> **Activity**: Print nothing but the lines below starting at the line that holds "among others) |" and ending at the line that holds "detection algorithm** |", including both, each exactly as written.

> **Records for this exercise**:
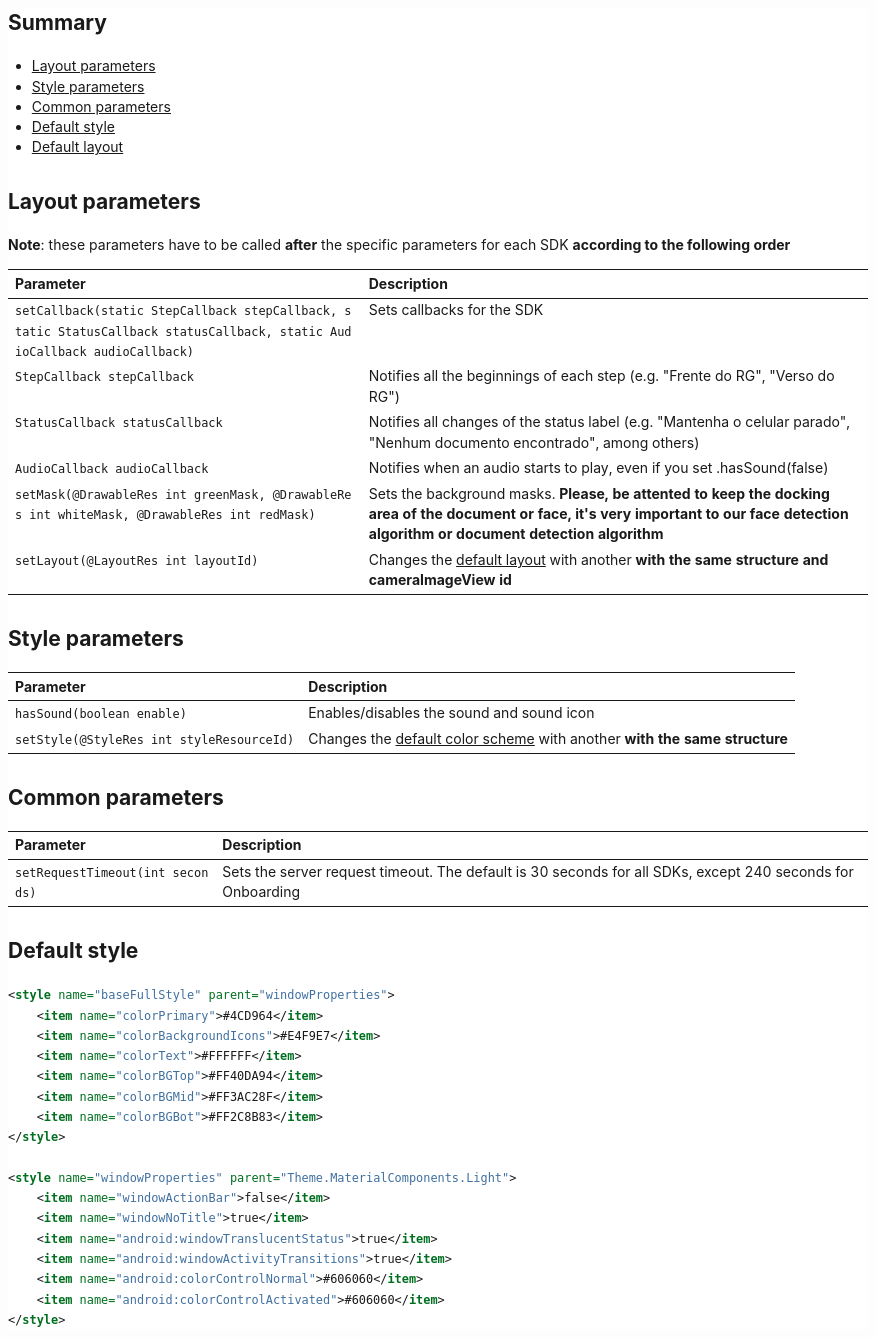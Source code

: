 ## Summary

* [Layout parameters](#layout-parameters)
* [Style parameters](#style-parameters)
* [Common parameters](#common-parameters)
* [Default style](#default-style)
* [Default layout](#default-layout)

## Layout parameters

**Note**: these parameters have to be called **after** the specific parameters for each SDK **according to the following order**

| Parameter | Description |
| :------- | :--------- |
| `setCallback(static StepCallback stepCallback, static StatusCallback statusCallback, static AudioCallback audioCallback)` | Sets callbacks for the SDK |
| `StepCallback stepCallback` | Notifies all the beginnings of each step (e.g. "Frente do RG", "Verso do RG") |
| `StatusCallback statusCallback` | Notifies all changes of the status label (e.g. "Mantenha o celular parado", "Nenhum documento encontrado", among others) |
| `AudioCallback audioCallback` | Notifies when an audio starts to play, even if you set .hasSound(false) |
| `setMask(@DrawableRes int greenMask, @DrawableRes int whiteMask, @DrawableRes int redMask)` | Sets the background masks. **Please, be attented to keep the docking area of the document or face, it's very important to our face detection algorithm or document detection algorithm** |
| `setLayout(@LayoutRes int layoutId)` | Changes the [default layout](#default-layout) with another **with the same structure and cameraImageView id** |

## Style parameters

| Parameter | Description |
| :------- | :--------- |
| `hasSound(boolean enable)` | Enables/disables the sound and sound icon |
| `setStyle(@StyleRes int styleResourceId)` | Changes the [default color scheme](#default-style) with another **with the same structure** |

## Common parameters

| Parameter | Description |
| :------- | :--------- |
| `setRequestTimeout(int seconds)` | Sets the server request timeout. The default is 30 seconds for all SDKs, except 240 seconds for Onboarding |

## Default style

``` xml
<style name="baseFullStyle" parent="windowProperties">
    <item name="colorPrimary">#4CD964</item>
    <item name="colorBackgroundIcons">#E4F9E7</item>
    <item name="colorText">#FFFFFF</item>
    <item name="colorBGTop">#FF40DA94</item>
    <item name="colorBGMid">#FF3AC28F</item>
    <item name="colorBGBot">#FF2C8B83</item>
</style>

<style name="windowProperties" parent="Theme.MaterialComponents.Light">
    <item name="windowActionBar">false</item>
    <item name="windowNoTitle">true</item>
    <item name="android:windowTranslucentStatus">true</item>
    <item name="android:windowActivityTransitions">true</item>
    <item name="android:colorControlNormal">#606060</item>
    <item name="android:colorControlActivated">#606060</item>
</style>
```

> **Answer area**:
| `StatusCallback statusCallback` | Notifies all changes of the status label (e.g. "Mantenha o celular parado", "Nenhum documento encontrado", among others) |
| `AudioCallback audioCallback` | Notifies when an audio starts to play, even if you set .hasSound(false) |
| `setMask(@DrawableRes int greenMask, @DrawableRes int whiteMask, @DrawableRes int redMask)` | Sets the background masks. **Please, be attented to keep the docking area of the document or face, it's very important to our face detection algorithm or document detection algorithm** |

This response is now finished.